Paper: GS – II, Subject: Society and Social Justice, Topic: Social Sector- Human resources, Issue: Skill development of the youth.
Context:
India witnesses the paradox of high youth unemployment in India despite increasing educational attainment. The mismatch between education, employability, and skills, calls for radical reforms in the education-to-employment pipeline.
Key Highlights:
Current skill scenario:
Gross Enrolment Ratio (GER): Current GER in higher education is at 28% while the target in NEP 2020 is 50% by 2035
- Youth Unemployment (India Employment Report 2024):
- Youth form 83% of total unemployed.
- Two-thirds of unemployed youth have secondary or higher education
- Unemployment rate for college degree holders is at 30%
- Labour Force Participation (PLFS May data):
- Youth (15–29 years): Only 42.1% participation rate.
- Gender gap: 61.6% males vs 22.4% females.
Major Issues:
- Jobless Graduates Despite Education:
- Millions of college graduates remain unemployed or underemployed.
- Higher education not translating into productive employment
- Skills Mismatch & Lack of Employability: Graduates lack job-readiness, including Communication skills, Industry-specific skills and Digital & vocational skills.
- Coaching Culture & Exam Mania:
- $10 billion coaching industry thrives while many college seats go vacant.
- Government itself promotes this trend via subsidized preparation schemes.
- UPSC, banking, and railway exams create a misguided rush for few government jobs.
- College Seat Vacancies: For Example, In Maharashtra 300 colleges reported zero applicants which shows that the public trust in education quality is declining.
- Low Youth Labour Participation:
- Youth not engaged in productive work, many are under “NEET” (Not in Education, Employment or Training)

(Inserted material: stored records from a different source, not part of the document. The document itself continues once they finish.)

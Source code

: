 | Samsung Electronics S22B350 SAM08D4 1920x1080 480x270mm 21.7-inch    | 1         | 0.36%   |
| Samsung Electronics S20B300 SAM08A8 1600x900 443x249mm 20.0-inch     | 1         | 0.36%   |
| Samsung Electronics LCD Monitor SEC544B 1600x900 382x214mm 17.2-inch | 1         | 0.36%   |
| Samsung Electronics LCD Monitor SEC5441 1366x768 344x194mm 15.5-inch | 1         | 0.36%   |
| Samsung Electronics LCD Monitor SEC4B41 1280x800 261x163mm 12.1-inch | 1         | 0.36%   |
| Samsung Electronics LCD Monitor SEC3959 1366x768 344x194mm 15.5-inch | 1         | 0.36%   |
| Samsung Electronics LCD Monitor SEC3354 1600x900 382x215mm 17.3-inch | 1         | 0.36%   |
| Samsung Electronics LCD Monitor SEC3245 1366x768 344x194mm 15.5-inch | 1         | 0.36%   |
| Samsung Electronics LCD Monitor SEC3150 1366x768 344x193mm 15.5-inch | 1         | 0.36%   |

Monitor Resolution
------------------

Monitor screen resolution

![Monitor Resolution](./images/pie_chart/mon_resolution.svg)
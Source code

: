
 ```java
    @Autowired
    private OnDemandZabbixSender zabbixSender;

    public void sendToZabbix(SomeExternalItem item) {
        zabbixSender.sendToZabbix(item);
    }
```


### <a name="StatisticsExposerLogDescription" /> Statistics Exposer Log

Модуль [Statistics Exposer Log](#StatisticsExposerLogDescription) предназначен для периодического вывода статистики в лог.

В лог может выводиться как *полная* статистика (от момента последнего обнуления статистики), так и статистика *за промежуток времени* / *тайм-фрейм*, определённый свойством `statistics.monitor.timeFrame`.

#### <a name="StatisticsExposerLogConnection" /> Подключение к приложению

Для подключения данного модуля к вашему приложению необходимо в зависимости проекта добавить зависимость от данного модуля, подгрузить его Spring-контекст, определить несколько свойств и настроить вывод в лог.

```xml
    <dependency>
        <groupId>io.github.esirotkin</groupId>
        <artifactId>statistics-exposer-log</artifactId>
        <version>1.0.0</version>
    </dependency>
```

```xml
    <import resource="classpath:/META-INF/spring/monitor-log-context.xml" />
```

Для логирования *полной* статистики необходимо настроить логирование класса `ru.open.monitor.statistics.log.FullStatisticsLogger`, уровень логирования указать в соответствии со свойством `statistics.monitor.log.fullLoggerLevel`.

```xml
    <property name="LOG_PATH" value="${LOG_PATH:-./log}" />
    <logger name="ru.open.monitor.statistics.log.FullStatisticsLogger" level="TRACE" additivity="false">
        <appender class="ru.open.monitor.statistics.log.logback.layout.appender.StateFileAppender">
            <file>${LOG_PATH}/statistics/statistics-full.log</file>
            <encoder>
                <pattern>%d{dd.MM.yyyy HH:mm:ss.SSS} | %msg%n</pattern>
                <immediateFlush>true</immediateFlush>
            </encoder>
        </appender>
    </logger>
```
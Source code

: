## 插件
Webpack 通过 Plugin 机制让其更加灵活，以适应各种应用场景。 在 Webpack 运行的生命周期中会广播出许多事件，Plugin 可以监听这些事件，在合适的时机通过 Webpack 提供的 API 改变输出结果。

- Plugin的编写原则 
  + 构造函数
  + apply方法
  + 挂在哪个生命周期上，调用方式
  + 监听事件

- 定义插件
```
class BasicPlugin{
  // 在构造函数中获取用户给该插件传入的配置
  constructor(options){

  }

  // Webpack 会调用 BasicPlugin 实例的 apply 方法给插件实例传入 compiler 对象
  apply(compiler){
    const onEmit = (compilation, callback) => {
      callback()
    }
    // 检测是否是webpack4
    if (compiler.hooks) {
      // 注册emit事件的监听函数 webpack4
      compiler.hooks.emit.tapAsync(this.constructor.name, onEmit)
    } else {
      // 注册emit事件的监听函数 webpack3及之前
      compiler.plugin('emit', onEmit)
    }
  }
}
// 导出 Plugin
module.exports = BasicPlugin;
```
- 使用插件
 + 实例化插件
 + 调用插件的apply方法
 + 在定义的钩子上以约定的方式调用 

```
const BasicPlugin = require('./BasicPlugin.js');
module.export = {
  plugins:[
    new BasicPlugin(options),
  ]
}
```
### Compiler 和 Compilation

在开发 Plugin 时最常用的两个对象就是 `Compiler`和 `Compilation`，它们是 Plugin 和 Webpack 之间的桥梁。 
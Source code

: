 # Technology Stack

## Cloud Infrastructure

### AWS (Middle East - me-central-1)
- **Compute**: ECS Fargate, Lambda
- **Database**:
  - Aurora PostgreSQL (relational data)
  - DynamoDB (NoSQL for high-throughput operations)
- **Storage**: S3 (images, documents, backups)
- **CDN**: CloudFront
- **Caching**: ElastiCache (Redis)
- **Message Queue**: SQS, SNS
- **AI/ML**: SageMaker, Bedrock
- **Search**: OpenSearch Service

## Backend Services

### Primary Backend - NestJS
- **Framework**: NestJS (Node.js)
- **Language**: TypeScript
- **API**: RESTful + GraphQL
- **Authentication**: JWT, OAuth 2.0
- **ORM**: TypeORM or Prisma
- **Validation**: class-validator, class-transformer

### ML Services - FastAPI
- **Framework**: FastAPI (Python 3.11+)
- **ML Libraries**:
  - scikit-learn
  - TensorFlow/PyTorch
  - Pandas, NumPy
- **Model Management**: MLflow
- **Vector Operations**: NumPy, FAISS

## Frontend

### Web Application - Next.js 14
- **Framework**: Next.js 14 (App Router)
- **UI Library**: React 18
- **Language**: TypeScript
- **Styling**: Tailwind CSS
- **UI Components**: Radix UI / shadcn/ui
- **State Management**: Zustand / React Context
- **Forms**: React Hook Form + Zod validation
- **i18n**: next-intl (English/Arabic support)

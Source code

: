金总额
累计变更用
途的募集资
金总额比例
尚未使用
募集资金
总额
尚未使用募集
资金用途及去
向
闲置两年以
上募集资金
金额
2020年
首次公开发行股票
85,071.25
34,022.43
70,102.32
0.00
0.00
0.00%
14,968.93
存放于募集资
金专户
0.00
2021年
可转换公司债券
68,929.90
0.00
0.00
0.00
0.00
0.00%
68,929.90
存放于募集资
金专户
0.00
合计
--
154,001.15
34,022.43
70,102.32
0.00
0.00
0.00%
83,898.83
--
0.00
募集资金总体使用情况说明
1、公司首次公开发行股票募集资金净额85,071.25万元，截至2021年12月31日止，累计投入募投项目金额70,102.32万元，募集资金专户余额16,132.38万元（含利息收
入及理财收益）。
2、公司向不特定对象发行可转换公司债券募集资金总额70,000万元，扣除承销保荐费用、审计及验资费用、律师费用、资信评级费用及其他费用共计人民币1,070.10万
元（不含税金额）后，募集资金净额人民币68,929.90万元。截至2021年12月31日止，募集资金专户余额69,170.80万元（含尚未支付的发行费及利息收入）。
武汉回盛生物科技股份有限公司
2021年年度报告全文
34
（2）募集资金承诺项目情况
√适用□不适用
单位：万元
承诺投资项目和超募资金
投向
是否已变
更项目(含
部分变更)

- Large numbers stuck in unproductive exam cycles.
- Private Sector Demand–Supply Mismatch:
- New job roles in AI, health tech, IT, etc. remain unfilled.
- It leads to acute shortage of skilled professionals, despite high graduate numbers.
Measures needed:
- Enhance Quality of Education:
- Focus not just on GER but also learning outcomes and job readiness.
- Reform university curricula and introduce applied learning.
- Promote Vocational Training:
- Bridge the gap between academic qualifications and practical skills.
- Focus on soft skills, digital tools, and industry-relevant competencies.
- Encourage Entrepreneurship:
- Reduce youth dependence on government jobs.
- Create a culture of innovation, risk-taking, and self-employment.
- Leverage Technology:
- Use digital career platforms and job exchanges.
- Match skills with market demand efficiently.
- Public-Private Partnerships:
- Collaboration between industry, academia, and government.
- Enable apprenticeships, on-the-job training, and real-world exposure.
Conclusion:
A multi-pronged strategy involving education reform, skill development, entrepreneurship, and labour market modernization is needed to convert India’s demographic dividend into a national strength.